Rambio Mengungkapkan Fenomena Magnetik yang Berguna untuk Simulasi dan Penginderaan Kuantum

Sebuah studi yang dipimpin oleh Rice University menemukan sebuah bentuk unik dari interaksi spin-spin harmonik dan ultrasound pada para ahli ordo di bawah medan magnet yang kuat. Termasuk penemuan untuk simulasi dan penginderaan kuantum. Kredit: Diilustrasikan oleh Motoki Bamba / Universitas Kyoto

Sudut yang aneh menghasilkan kopling spin-spin yang kuat

Terkadang ada hal-hal karena frustrasi dan itulah yang Anda butuhkan.

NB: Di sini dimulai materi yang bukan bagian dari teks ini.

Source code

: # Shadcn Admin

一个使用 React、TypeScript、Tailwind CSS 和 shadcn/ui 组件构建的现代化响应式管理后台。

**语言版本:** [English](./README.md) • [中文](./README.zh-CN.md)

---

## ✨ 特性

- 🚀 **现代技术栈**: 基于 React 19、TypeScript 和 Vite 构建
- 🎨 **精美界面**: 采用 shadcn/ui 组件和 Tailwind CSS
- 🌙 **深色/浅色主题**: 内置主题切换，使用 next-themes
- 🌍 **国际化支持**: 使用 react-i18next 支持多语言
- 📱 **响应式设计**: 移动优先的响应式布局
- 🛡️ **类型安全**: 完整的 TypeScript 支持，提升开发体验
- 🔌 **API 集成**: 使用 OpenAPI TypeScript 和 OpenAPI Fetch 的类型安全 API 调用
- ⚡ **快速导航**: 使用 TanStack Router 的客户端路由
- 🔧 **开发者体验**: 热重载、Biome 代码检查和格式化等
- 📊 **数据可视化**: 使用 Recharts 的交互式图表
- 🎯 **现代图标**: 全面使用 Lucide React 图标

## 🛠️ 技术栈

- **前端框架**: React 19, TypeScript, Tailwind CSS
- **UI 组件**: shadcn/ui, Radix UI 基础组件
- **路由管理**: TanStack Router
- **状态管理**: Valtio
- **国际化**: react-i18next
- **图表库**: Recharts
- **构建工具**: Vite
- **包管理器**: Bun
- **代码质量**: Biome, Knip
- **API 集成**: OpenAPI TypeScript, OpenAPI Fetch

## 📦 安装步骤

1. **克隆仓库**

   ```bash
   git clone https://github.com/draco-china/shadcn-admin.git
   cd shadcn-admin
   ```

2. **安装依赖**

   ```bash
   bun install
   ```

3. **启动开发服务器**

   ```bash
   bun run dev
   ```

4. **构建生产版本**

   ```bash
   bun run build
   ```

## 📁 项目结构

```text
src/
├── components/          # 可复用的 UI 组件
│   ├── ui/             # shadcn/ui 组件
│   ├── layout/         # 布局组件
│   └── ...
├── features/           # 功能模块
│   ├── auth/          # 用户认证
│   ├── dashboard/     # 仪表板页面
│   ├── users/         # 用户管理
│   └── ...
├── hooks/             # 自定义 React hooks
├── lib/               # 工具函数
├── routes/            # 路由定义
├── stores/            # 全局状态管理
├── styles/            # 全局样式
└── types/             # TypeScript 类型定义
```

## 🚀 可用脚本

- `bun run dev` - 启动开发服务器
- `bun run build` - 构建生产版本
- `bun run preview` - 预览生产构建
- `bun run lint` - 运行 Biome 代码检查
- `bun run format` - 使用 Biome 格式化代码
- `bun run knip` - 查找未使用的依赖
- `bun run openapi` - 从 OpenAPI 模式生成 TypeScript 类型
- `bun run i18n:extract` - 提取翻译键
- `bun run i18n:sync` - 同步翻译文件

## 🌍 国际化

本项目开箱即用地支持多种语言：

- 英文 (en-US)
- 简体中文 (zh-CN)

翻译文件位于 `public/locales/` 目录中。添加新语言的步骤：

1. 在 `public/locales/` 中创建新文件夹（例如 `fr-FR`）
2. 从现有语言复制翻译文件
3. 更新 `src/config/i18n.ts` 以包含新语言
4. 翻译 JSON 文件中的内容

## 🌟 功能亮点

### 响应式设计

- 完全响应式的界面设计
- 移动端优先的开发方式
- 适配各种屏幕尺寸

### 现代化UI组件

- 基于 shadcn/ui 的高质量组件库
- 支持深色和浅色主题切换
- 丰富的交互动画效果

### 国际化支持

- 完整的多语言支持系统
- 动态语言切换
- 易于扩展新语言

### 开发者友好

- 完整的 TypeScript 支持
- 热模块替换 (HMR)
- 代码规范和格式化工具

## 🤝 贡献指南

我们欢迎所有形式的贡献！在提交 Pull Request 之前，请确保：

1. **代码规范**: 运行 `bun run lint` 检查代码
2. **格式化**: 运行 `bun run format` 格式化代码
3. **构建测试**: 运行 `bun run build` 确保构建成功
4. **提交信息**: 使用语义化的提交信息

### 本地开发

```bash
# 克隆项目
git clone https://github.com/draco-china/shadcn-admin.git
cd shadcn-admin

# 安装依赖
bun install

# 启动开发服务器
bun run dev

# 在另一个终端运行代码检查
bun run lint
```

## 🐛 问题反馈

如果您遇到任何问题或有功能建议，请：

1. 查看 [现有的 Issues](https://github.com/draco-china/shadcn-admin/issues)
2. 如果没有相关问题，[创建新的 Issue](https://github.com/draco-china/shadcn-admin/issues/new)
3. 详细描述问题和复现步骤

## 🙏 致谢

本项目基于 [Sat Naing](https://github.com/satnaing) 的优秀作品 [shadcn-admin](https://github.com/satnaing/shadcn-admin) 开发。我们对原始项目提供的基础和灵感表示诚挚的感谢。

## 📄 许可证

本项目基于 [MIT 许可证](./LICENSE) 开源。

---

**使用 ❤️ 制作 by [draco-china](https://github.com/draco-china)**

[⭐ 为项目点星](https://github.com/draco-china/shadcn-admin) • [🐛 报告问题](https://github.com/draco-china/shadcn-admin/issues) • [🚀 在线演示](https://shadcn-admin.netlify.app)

Ini terjadi ketika kristal ortofir menjadi sedikit membingungkan di laboratorium di Universitas Rice. Tak pelak, kristal-kristal ini menjadi dasar penemuan yang beresonansi dengan para peneliti yang mempelajari teknologi kuantum berdasarkan spintronics.

Fisikawan beras Junichiro Ko, alumnus Takuma Makihar dan rekannya menemukan komponen ortofirit yang menunjukkan interaksi ultrasound, yang secara individual terlindungi di antara magnet kristal oksida besi itarium yang ditempatkan di medan magnet tinggi.

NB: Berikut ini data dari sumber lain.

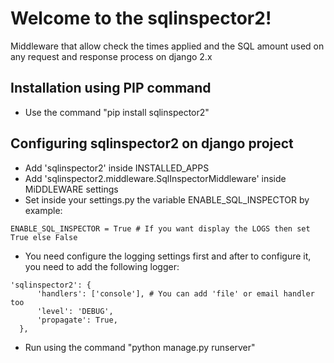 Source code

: # Welcome to the sqlinspector2!
Middleware that allow check the times applied and the SQL amount used on any request and response process on django 2.x

## Installation using PIP command
- Use the command "pip install sqlinspector2"
## Configuring sqlinspector2 on django project
- Add 'sqlinspector2' inside INSTALLED_APPS
- Add 'sqlinspector2.middleware.SqlInspectorMiddleware' inside MiDDLEWARE settings
- Set inside your settings.py the variable ENABLE_SQL_INSPECTOR by example:
```
ENABLE_SQL_INSPECTOR = True # If you want display the LOGS then set True else False
```
- You need configure the logging settings first and after to configure it, you need to add the following logger:
```
'sqlinspector2': {
      'handlers': ['console'], # You can add 'file' or email handler too
      'level': 'DEBUG',
      'propagate': True,
  },
```
- Run using the command "python manage.py runserver" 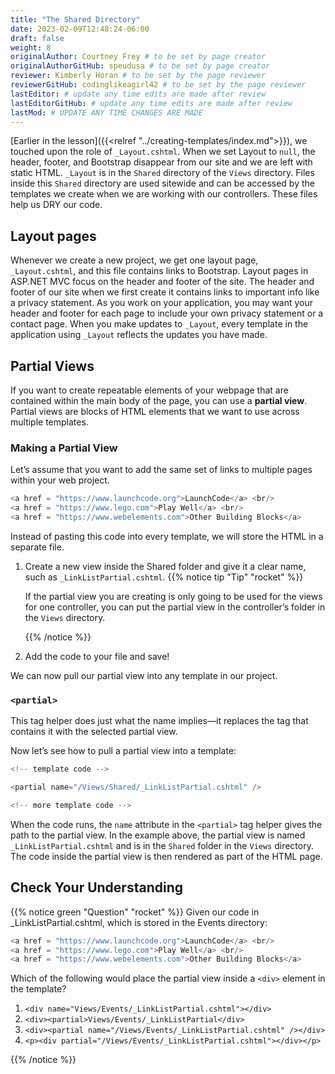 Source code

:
 ```yaml
---
title: "The Shared Directory"
date: 2023-02-09T12:48:24-06:00
draft: false
weight: 8
originalAuthor: Courtney Frey # to be set by page creator
originalAuthorGitHub: speudusa # to be set by page creator
reviewer: Kimberly Horan # to be set by the page reviewer
reviewerGitHub: codinglikeagirl42 # to be set by the page reviewer
lastEditor: # update any time edits are made after review
lastEditorGitHub: # update any time edits are made after review
lastMod: # UPDATE ANY TIME CHANGES ARE MADE
---
```


[Earlier in the lesson]({{<relref "../creating-templates/index.md">}}), we touched upon the role of `_Layout.cshtml`. When we set Layout to `null`, the header, footer, and Bootstrap disappear from our site and we are left with static HTML. `_Layout` is in the `Shared` directory of the `Views` directory. Files inside this `Shared` directory are used sitewide and can be accessed by the templates we create when we are working with our controllers. These files help us DRY our code.

## Layout pages

Whenever we create a new project, we get one layout page, `_Layout.cshtml`, and this file contains links to Bootstrap. Layout pages in ASP.NET MVC focus on the header and footer of the site. The header and footer of our site when we first create it contains links to important info like a privacy statement. As you work on your application, you may want your header and footer for each page to include your own privacy statement or a contact page. When you make updates to `_Layout`, every template in the application using `_Layout` reflects the updates you have made.

## Partial Views
If you want to create repeatable elements of your webpage that are contained within the main body of the page, you can use a **partial view**. Partial views are blocks of HTML elements that we want to use across multiple templates.

### Making a Partial View
Let’s assume that you want to add the same set of links to multiple pages within your web project.

```csharp {linenos=table}
<a href = "https://www.launchcode.org">LaunchCode</a> <br/>
<a href = "https://www.lego.com">Play Well</a> <br/>
<a href = "https://www.webelements.com">Other Building Blocks</a>
```

Instead of pasting this code into every template, we will store the HTML in a separate file.

1. Create a new view inside the Shared folder and give it a clear name, such as `_LinkListPartial.cshtml`.
   {{% notice tip "Tip" "rocket" %}}
   
   If the partial view you are creating is only going to be used for the views for one controller, you can put the partial view in the controller’s folder in the `Views` directory.

   {{% /notice %}}

1. Add the code to your file and save!

We can now pull our partial view into any template in our project.

### `<partial>`
This tag helper does just what the name implies—it replaces the tag that contains it with the selected partial view.

Now let’s see how to pull a partial view into a template:

```csharp {linenos=table}
<!-- template code -->

<partial name="/Views/Shared/_LinkListPartial.cshtml" />

<!-- more template code -->
```

When the code runs, the `name` attribute in the `<partial>` tag helper gives the path to the partial view. In the example above, the partial view is named `_LinkListPartial.cshtml` and is in the `Shared` folder in the `Views` directory. The code inside the partial view is then rendered as part of the HTML page.

## Check Your Understanding

{{% notice green "Question" "rocket" %}}
Given our code in _LinkListPartial.cshtml, which is stored in the Events directory:
```csharp {linenos=table}
<a href = "https://www.launchcode.org">LaunchCode</a> <br/>
<a href = "https://www.lego.com">Play Well</a> <br/>
<a href = "https://www.webelements.com">Other Building Blocks</a>
```
Which of the following would place the partial view inside a `<div>` element in the template?

1. `<div name="Views/Events/_LinkListPartial.cshtml"></div>`
1. `<div><partial>Views/Events/_LinkListPartial</div>`
1. `<div><partial name="/Views/Events/_LinkListPartial.cshtml" /></div>`
1. `<p><div partial="/Views/Events/_LinkListPartial.cshtml"></div></p>`

<!-- ans:  `<div><partial name="/Views/Events/_LinkListPartial.cshtml" /></div>` -->
{{% /notice %}}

Orthopherites adalah kristal besi oksida yang berasosiasi dengan satu atau lebih elemen tanah jarang.

Magnus adalah quisiparticles, struktur hantu yang mewakili eksitasi gabungan spin elektron dalam kisi kristal.

Apa yang perlu dilakukan seseorang dengan yang lain didasarkan pada sebuah studi yang diterbitkan di Nature Communications, di mana Cono dan timnya menggambarkan hubungan yang tidak biasa antara dua magnet yang didominasi oleh antireminasi, di mana kedua magnet tersebut dapat memperoleh atau kehilangan energi pada saat yang bersamaan.

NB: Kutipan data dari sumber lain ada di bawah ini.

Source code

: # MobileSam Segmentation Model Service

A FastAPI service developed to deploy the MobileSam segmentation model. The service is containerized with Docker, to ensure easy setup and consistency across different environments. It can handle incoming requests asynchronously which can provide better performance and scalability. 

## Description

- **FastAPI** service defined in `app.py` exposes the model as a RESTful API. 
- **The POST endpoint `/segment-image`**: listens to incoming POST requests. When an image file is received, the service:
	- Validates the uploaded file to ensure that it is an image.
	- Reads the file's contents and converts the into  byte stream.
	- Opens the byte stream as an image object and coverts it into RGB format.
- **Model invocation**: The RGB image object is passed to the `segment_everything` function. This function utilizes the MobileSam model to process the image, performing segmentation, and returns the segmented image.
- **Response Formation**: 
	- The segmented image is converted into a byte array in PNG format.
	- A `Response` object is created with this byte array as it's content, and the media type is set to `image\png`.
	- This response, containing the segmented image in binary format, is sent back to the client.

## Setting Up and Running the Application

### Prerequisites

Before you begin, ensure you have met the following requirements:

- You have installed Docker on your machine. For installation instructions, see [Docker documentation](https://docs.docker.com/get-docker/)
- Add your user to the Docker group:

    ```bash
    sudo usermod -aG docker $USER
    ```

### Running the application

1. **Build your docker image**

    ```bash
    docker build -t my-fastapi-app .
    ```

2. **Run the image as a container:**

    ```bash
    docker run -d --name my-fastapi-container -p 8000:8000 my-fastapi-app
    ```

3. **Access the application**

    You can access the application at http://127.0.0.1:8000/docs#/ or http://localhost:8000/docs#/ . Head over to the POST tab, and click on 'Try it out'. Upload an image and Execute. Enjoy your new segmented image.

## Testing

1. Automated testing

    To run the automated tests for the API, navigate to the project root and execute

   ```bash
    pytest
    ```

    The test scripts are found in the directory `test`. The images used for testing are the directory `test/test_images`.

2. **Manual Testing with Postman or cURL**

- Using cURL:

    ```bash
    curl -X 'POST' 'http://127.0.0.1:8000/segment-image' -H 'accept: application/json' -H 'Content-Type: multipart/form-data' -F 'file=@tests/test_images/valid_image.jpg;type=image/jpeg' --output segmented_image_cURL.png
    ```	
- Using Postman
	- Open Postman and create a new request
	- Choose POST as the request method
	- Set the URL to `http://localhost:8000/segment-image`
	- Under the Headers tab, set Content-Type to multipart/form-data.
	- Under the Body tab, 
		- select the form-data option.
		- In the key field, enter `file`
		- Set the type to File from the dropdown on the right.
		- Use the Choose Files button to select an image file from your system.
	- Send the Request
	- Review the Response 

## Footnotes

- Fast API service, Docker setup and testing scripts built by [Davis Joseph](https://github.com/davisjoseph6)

Biasanya, ketika dua osilasi dicocokkan dengan cara yang beresonansi, yang satu memperoleh energi dengan mengorbankan yang lain dan menghemat energi total, kata Cono.

Namun, kedua osilasi dalam koneksi antresonan (atau penghitung) dapat memperoleh atau kehilangan daya pada saat yang sama melalui kontak dengan ruang hampa kuantum, memprediksi medan titik nol yang ada dengan mekanika kuantum.

Anggap saja sebagai tampilan miniatur yang mungkin dipaksa untuk ditekuk di tengah.

Makihar dan rekan penulis Kenji Hayashida Universitas Hokkaido Dan Motoki Bamba, fisikawan di Universitas Kyoto, menggunakan penemuan ini secara teoritis untuk menunjukkan potensi kompresi kuantum yang signifikan pada permukaan gabungan sistem Magnon-Magnon.

Seseorang berkata bahwa jumlah fluktuasi atau kebisingan yang dapat diukur yang terkait dengan Magnus dapat ditekan, sementara pada saat yang sama meningkatkan jumlah kebisingan dengan jumlah lain, kata Cono. “Ini terkait dengan prinsip ketidakpastian Heisenberg di mana satu set variabel terkait, tetapi jika Anda mencoba mengukur satu secara akurat, Anda akan kehilangan informasi tentang yang lain. Jika Anda mengklaim satu, ketidakpastian tentang yang lain meningkat.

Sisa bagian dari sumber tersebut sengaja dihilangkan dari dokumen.